Collected data:
>>>

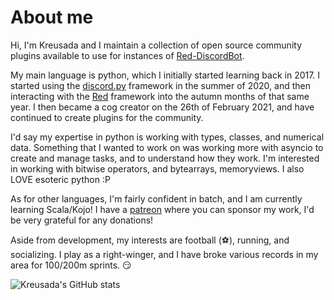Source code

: # About me

Hi, I'm Kreusada and I maintain a collection of open source community plugins available to use for instances of [Red-DiscordBot](https://github.com/Cog-Creators/Red-DiscordBot).

My main language is python, which I initially started learning back in 2017. I started using the [discord.py](https://github.com/Rapptz/discord.py) framework in the summer of 2020, and then interacting with the [Red](https://github.com/Cog-Creators/Red-DiscordBot) framework into the autumn months of that same year. I then became a cog creator on the 26th of February 2021, and have continued to create plugins for the community.

I'd say my expertise in python is working with types, classes, and numerical data. Something that I wanted to work on was working more with asyncio to create and manage tasks, and to understand how they work. I'm interested in working with bitwise operators, and bytearrays, memoryviews. I also LOVE esoteric python :P

As for other languages, I'm fairly confident in batch, and I am currently learning Scala/Kojo! I have a [patreon](https://patreon.com/kreusada) where you can sponsor my work, I'd be very grateful for any donations!

Aside from development, my interests are football (⚽), running, and socializing. I play as a right-winger, and I have broke various records in my area for 100/200m sprints. 😏

![Kreusada's GitHub stats](https://github-readme-stats.vercel.app/api?username=kreusada&show_icons=true&theme=radical)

<<<

▶ _Work item_:
Output all lines above precisely. Pictures are to be left out.

▶ _Exercise output_:
Source code

: # About me

Hi, I'm Kreusada and I maintain a collection of open source community plugins available to use for instances of [Red-DiscordBot](https://github.com/Cog-Creators/Red-DiscordBot).

My main language is python, which I initially started learning back in 2017. I started using the [discord.py](https://github.com/Rapptz/discord.py) framework in the summer of 2020, and then interacting with the [Red](https://github.com/Cog-Creators/Red-DiscordBot) framework into the autumn months of that same year. I then became a cog creator on the 26th of February 2021, and have continued to create plugins for the community.

I'd say my expertise in python is working with types, classes, and numerical data. Something that I wanted to work on was working more with asyncio to create and manage tasks, and to understand how they work. I'm interested in working with bitwise operators, and bytearrays, memoryviews. I also LOVE esoteric python :P

As for other languages, I'm fairly confident in batch, and I am currently learning Scala/Kojo! I have a [patreon](https://patreon.com/kreusada) where you can sponsor my work, I'd be very grateful for any donations!

Aside from development, my interests are football (⚽), running, and socializing. I play as a right-winger, and I have broke various records in my area for 100/200m sprints. 😏

![Kreusada's GitHub stats](https://github-readme-stats.vercel.app/api?username=kreusada&show_icons=true&theme=radical)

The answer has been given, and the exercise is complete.